Куда, Мещерский, ты сокрылся?

Оставил ты сей жизни брег,

К брегам ты мертвых удалился!

Здесь персть твоя, а духа нет.

Где ж он? -- он там! -- Где там? -- Не знаем!

Мы только плачем и взываем:

О горе нам, рожденным в свет!3

Видишь ли, какая разница между прошлым и настоящим веком? Тогда еще употребляли слова там и туда, обозначая ими какую-то terrain incognitam {неизвестную землю (лат.). -- Ред. }, которой существованию сами не верили; теперь и не верят никакому там и туда, как бессмыслице, отвергаемой разумом, и не употребляют даже в шутку этих пустых слов. Тогда еще плакали и взывали; а теперь, молча и гордо, твердым шагом идут в ненасытимое жерло смерти и с улыбкою отрывают от сердца лучшие его стремления и чистейшие привязанности. "Трагическое положение!" -- воскликнешь ты с улыбкою торжества. Дитя, полно тебе играть в понятия, как в куклы! Твое трагическое -- бессмыслица, злая насмешка судьбы над бедным человечеством. Трагическое заключается в коллизии страсти с долгом, для осуществления нравственного закона. Для этого избирается герой, благороднейший сосуд духа, как самый жирный баран для заклания. Прекрасно, но дальше еще смешнее. Герой, например, любит замужнюю женщину: естественное влечение сердца стремит его к ней, к обладанию ею, а долг велит от нее оторваться. Если он последует естественному влечению сердца, его блаженство будет неполно, ибо будет отравлено бедствием мужа, раскаянием любовницы, укорами совести и, наконец, возможностию трагической катастрофы; оторвется он от нее -- его удел -- страдание, болезненное чувство по вечном покое, то есть по вечном ничтожестве в лоне материи. Стоит ли жить в том и другом случае! Я, Боткин, я не герой, но люблю героев, и в иные минуты мне кажется, что я пожертвовал бы тысячью жизнями в ознаменование моей бесконечной любви и бесконечного умиления к благородной жертве долга, всегда предпочту ее безмолвное страдание беззаконному, хотя и божественному, блаженству; но закон-то, осуждающий на страдание повинующегося ему так же, как и неповинующегося, закон-то этот, о Боткин! я и ненавижу и презираю. Общее -- это палач человеческой индивидуальности. Оно опутало ее страшными узами: проклиная его, служишь ему невольно.

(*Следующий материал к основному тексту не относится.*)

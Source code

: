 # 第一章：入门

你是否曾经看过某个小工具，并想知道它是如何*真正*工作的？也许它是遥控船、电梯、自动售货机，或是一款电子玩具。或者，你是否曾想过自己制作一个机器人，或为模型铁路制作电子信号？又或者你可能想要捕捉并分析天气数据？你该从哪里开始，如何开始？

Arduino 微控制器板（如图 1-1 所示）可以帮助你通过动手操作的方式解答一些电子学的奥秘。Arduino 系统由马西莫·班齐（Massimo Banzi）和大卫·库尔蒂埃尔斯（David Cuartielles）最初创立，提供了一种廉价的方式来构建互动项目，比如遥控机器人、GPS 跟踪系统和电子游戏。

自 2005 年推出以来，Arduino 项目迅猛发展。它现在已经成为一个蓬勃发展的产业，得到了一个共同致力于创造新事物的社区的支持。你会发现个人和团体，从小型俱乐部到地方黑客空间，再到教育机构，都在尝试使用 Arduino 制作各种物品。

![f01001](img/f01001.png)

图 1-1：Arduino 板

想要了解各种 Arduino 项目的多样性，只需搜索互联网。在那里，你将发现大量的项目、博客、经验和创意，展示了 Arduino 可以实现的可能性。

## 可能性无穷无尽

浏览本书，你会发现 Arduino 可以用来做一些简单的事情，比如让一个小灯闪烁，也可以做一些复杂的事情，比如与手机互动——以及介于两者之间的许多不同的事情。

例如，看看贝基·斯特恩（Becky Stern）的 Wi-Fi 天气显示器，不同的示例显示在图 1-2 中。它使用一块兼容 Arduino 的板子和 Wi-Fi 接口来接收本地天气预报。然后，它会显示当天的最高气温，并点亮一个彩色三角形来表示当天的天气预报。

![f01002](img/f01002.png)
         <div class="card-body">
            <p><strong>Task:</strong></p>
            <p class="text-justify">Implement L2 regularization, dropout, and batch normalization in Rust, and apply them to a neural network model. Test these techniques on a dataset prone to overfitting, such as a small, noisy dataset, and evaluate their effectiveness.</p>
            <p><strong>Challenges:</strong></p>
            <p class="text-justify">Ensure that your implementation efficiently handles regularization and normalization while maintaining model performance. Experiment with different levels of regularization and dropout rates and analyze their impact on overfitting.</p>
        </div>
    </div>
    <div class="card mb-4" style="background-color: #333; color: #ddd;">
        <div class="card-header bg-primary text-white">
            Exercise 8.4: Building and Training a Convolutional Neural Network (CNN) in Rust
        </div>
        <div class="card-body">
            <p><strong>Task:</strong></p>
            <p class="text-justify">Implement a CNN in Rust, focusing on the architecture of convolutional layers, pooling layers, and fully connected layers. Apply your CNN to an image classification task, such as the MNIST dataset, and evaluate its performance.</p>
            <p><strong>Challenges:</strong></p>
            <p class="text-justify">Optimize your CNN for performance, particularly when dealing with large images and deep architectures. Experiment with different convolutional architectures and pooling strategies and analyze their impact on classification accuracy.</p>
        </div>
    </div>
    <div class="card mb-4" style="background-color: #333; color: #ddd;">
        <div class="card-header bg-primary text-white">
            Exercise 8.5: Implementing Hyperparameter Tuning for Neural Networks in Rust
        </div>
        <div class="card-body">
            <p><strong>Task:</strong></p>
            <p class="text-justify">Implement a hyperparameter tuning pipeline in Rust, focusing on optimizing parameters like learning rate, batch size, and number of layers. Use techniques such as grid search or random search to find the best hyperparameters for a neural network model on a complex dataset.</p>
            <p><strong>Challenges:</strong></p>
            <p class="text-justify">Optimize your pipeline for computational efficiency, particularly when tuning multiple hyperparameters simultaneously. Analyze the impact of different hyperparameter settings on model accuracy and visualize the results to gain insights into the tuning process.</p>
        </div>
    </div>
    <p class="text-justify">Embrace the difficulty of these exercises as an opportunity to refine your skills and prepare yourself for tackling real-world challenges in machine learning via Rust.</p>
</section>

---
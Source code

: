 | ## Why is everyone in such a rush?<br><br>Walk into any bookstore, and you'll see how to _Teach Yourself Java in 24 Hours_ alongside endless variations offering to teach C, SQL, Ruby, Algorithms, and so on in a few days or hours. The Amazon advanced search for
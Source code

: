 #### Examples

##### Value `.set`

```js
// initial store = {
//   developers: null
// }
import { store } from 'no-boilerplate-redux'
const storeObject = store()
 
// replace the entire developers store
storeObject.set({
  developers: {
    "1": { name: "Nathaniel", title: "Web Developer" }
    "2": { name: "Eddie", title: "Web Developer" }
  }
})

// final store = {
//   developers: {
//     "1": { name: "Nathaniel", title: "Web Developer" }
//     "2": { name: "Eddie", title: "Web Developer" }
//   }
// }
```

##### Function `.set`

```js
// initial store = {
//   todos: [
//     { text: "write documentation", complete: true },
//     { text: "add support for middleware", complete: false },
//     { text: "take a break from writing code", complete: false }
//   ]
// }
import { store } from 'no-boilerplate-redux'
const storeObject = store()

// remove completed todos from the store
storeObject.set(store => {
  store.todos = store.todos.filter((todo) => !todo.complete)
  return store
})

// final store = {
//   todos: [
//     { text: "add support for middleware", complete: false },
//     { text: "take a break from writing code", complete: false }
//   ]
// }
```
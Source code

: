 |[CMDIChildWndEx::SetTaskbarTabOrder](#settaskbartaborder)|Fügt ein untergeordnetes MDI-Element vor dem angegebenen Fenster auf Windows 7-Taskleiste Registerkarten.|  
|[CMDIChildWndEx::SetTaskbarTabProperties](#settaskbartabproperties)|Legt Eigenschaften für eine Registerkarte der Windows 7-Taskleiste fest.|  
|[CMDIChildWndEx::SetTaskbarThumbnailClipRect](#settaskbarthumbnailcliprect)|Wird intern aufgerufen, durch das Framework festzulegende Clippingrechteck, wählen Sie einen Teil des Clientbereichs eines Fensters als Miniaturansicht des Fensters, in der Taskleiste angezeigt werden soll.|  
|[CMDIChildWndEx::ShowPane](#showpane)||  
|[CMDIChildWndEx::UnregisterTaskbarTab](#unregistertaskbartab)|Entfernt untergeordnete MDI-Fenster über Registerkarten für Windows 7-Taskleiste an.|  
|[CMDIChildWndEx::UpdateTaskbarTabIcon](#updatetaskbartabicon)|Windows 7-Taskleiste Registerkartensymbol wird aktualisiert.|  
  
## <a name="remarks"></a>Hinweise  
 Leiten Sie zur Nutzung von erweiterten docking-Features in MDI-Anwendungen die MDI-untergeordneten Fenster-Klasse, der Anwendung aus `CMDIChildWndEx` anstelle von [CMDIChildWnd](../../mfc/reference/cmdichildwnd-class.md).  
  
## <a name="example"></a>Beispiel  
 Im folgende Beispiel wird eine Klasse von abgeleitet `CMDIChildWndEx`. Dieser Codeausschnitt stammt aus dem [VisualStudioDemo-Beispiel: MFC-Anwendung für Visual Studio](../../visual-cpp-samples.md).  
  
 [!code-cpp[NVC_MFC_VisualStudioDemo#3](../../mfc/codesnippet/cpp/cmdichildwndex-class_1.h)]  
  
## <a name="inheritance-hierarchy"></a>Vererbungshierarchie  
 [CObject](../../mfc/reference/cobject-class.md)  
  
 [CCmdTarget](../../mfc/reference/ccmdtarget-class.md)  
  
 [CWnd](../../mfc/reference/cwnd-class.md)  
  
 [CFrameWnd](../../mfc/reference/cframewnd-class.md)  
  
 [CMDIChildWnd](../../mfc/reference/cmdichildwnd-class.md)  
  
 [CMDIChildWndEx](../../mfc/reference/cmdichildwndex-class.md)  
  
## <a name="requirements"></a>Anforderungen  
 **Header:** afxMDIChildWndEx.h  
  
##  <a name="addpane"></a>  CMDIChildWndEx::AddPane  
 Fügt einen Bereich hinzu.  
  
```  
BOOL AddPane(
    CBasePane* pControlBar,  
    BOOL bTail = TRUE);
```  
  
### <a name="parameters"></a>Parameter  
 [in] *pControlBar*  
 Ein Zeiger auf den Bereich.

Смерть Станкевича не произвела на меня никакого особенного впечатления. Я принял известие о ней довольно равнодушно. Думаю, что причина этого отчасти и долговременная разлука: Станкевич оставил меня совсем не тем, чем я стал теперь и был без него4. Он поехал в Европу, я в Азию -- на Кавказ. Духовную жизнь мою я считаю с возвращения с Кавказа,-- и все это развитие до сей минуты (лучшее, по крайней мере, примечательнейшее время моей жизни) совершалось без него. Разлука -- ужасная вещь: с нею, как и со смертию, часто все оканчивается; как и смерть, она смеется над слабостию нашей натуры. Но это не главное. Главная причина -- состояние моего духа, апатическое, сухое, безотрадное, причины которого и во внешних обстоятельствах и внутри. Внешние мои обстоятельства худы донельзя, до последней крайности. А внутри -- не умею и сказать. Мысль о тщете жизни убила во мне даже самое страдание. Я не понимаю, к чему все это и зачем: ведь все умрем и сгнием -- для чего ж любить, верить, надеяться, страдать, стремиться, страшиться? Умирают люди, умирают народы,-- умрет и планета наша,-- Шекспир и Гегель будут ничто. Известие о смерти Станкевича только утвердило меня в этом состоянии. Смерть Станкевича показалась мне тем более естественна и необходима, чем святее, выше, гениальнее его личность.